Work item => Restate, word for word, each entry that follows, but skip its pictures.

Task data =>
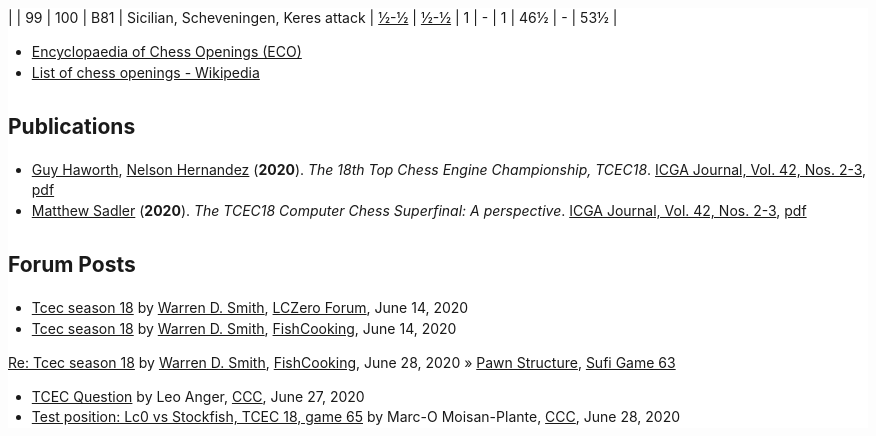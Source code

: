  |
|  99
 |  100
 |  B81
 |  Sicilian, Scheveningen, Keres attack
 | [½-½](https://www.tcec-chess.com/archive.html?season=18&div=sf&game=99) | [½-½](https://www.tcec-chess.com/archive.html?season=18&div=sf&game=100) |  1
 |  -
 |  1
 |  46½
 |  -
 |  53½
 |


* [Encyclopaedia of Chess Openings (ECO)](ECO "ECO")
* [List of chess openings - Wikipedia](https://en.wikipedia.org/wiki/List_of_chess_openings)


## Publications


* [Guy Haworth](Guy_Haworth "Guy Haworth"), [Nelson Hernandez](Nelson_Hernandez "Nelson Hernandez") (**2020**). *The 18th Top Chess Engine Championship, TCEC18*. [ICGA Journal, Vol. 42, Nos. 2-3](ICGA_Journal#42_23 "ICGA Journal"), [pdf](https://tcec-chess.com/articles/TCEC_18.pdf)
* [Matthew Sadler](Matthew_Sadler "Matthew Sadler") (**2020**). *The TCEC18 Computer Chess Superfinal: A perspective*. [ICGA Journal, Vol. 42, Nos. 2-3](ICGA_Journal#42_23 "ICGA Journal"), [pdf](https://tcec-chess.com/articles/Sufi_18_-_Sadler.pdf)


## Forum Posts


* [Tcec season 18](https://groups.google.com/d/msg/lczero/xtyGkXqeeTY/0j_DeIbkBAAJ) by [Warren D. Smith](Warren_D._Smith "Warren D. Smith"), [LCZero Forum](Computer_Chess_Forums "Computer Chess Forums"), June 14, 2020
* [Tcec season 18](https://groups.google.com/d/msg/fishcooking/Tc7XRkbRrSs/mqR5NjfcBQAJ) by [Warren D. Smith](Warren_D._Smith "Warren D. Smith"), [FishCooking](Computer_Chess_Forums "Computer Chess Forums"), June 14, 2020


 [Re: Tcec season 18](https://groups.google.com/d/msg/fishcooking/Tc7XRkbRrSs/x9tUlRK1AgAJ) by [Warren D. Smith](Warren_D._Smith "Warren D. Smith"), [FishCooking](Computer_Chess_Forums "Computer Chess Forums"), June 28, 2020 » [Pawn Structure](Pawn_Structure "Pawn Structure"), [Sufi Game 63](#Sufi63)
* [TCEC Question](http://www.talkchess.com/forum3/viewtopic.php?f=2&t=74303) by Leo Anger, [CCC](CCC "CCC"), June 27, 2020
* [Test position: Lc0 vs Stockfish, TCEC 18, game 65](http://www.talkchess.com/forum3/viewtopic.php?f=2&t=74305) by Marc-O Moisan-Plante, [CCC](CCC "CCC"), June 28, 2020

Task response =>
Source code

:  |
|  99
 |  100
 |  B81
 |  Sicilian, Scheveningen, Keres attack
 | [½-½](https://www.tcec-chess.com/archive.html?season=18&div=sf&game=99) | [½-½](https://www.tcec-chess.com/archive.html?season=18&div=sf&game=100) |  1
 |  -
 |  1
 |  46½
 |  -
 |  53½
 |


* [Encyclopaedia of Chess Openings (ECO)](ECO "ECO")
* [List of chess openings - Wikipedia](https://en.wikipedia.org/wiki/List_of_chess_openings)


## Publications


* [Guy Haworth](Guy_Haworth "Guy Haworth"), [Nelson Hernandez](Nelson_Hernandez "Nelson Hernandez") (**2020**). *The 18th Top Chess Engine Championship, TCEC18*. [ICGA Journal, Vol. 42, Nos. 2-3](ICGA_Journal#42_23 "ICGA Journal"), [pdf](https://tcec-chess.com/articles/TCEC_18.pdf)
* [Matthew Sadler](Matthew_Sadler "Matthew Sadler") (**2020**). *The TCEC18 Computer Chess Superfinal: A perspective*. [ICGA Journal, Vol. 42, Nos. 2-3](ICGA_Journal#42_23 "ICGA Journal"), [pdf](https://tcec-chess.com/articles/Sufi_18_-_Sadler.pdf)


## Forum Posts


* [Tcec season 18](https://groups.google.com/d/msg/lczero/xtyGkXqeeTY/0j_DeIbkBAAJ) by [Warren D. Smith](Warren_D._Smith "Warren D. Smith"), [LCZero Forum](Computer_Chess_Forums "Computer Chess Forums"), June 14, 2020
* [Tcec season 18](https://groups.google.com/d/msg/fishcooking/Tc7XRkbRrSs/mqR5NjfcBQAJ) by [Warren D. Smith](Warren_D._Smith "Warren D. Smith"), [FishCooking](Computer_Chess_Forums "Computer Chess Forums"), June 14, 2020


 [Re: Tcec season 18](https://groups.google.com/d/msg/fishcooking/Tc7XRkbRrSs/x9tUlRK1AgAJ) by [Warren D. Smith](Warren_D._Smith "Warren D. Smith"), [FishCooking](Computer_Chess_Forums "Computer Chess Forums"), June 28, 2020 » [Pawn Structure](Pawn_Structure "Pawn Structure"), [Sufi Game 63](#Sufi63)
* [TCEC Question](http://www.talkchess.com/forum3/viewtopic.php?f=2&t=74303) by Leo Anger, [CCC](CCC "CCC"), June 27, 2020
* [Test position: Lc0 vs Stockfish, TCEC 18, game 65](http://www.talkchess.com/forum3/viewtopic.php?f=2&t=74305) by Marc-O Moisan-Plante, [CCC](CCC "CCC"), June 28, 2020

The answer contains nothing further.